§ YOUR ASSIGNMENT: Scan the records below for the line containing "The table 'Sample_information_for_scRNAseq.xlsx'" and the line containing "## Features of cells". Copy both, plus every line between, exactly.

————————

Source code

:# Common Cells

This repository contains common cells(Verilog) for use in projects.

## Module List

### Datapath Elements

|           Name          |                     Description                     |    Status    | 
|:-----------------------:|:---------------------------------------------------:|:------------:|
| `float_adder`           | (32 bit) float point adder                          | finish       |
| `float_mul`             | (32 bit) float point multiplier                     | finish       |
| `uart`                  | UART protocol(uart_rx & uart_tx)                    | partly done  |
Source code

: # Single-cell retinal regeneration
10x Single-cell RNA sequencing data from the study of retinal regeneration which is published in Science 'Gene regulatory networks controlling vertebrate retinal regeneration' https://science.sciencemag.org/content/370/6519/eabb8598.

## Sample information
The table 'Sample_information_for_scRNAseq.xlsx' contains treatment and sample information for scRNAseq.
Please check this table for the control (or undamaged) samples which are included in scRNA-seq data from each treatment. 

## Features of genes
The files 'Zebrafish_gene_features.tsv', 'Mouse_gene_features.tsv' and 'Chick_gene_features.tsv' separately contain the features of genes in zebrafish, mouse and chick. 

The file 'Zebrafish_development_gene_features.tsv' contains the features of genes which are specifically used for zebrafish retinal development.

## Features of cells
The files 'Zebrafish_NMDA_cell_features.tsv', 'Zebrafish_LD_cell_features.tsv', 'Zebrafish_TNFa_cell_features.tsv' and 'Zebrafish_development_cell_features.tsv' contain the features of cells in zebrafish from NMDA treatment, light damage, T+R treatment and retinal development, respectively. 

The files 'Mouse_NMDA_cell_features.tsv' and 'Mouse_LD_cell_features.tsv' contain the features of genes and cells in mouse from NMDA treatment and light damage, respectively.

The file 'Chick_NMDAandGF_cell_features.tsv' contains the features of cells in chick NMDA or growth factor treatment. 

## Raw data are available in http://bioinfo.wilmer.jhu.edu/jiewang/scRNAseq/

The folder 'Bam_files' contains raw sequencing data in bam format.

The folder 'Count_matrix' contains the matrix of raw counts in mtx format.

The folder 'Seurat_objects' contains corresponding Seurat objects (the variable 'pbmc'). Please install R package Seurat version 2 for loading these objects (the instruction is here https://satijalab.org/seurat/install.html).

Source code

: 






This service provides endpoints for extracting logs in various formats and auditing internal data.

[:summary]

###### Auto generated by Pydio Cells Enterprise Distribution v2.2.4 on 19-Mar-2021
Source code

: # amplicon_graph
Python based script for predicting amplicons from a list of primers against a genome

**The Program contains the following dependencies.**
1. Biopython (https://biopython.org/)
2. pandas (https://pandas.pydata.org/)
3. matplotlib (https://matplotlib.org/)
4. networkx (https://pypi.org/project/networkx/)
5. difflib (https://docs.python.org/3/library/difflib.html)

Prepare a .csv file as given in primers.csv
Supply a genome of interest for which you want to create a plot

————————

§ SOLUTION TO THIS TASK:
The table 'Sample_information_for_scRNAseq.xlsx' contains treatment and sample information for scRNAseq.
Please check this table for the control (or undamaged) samples which are included in scRNA-seq data from each treatment. 

## Features of genes
The files 'Zebrafish_gene_features.tsv', 'Mouse_gene_features.tsv' and 'Chick_gene_features.tsv' separately contain the features of genes in zebrafish, mouse and chick. 

The file 'Zebrafish_development_gene_features.tsv' contains the features of genes which are specifically used for zebrafish retinal development.

## Features of cells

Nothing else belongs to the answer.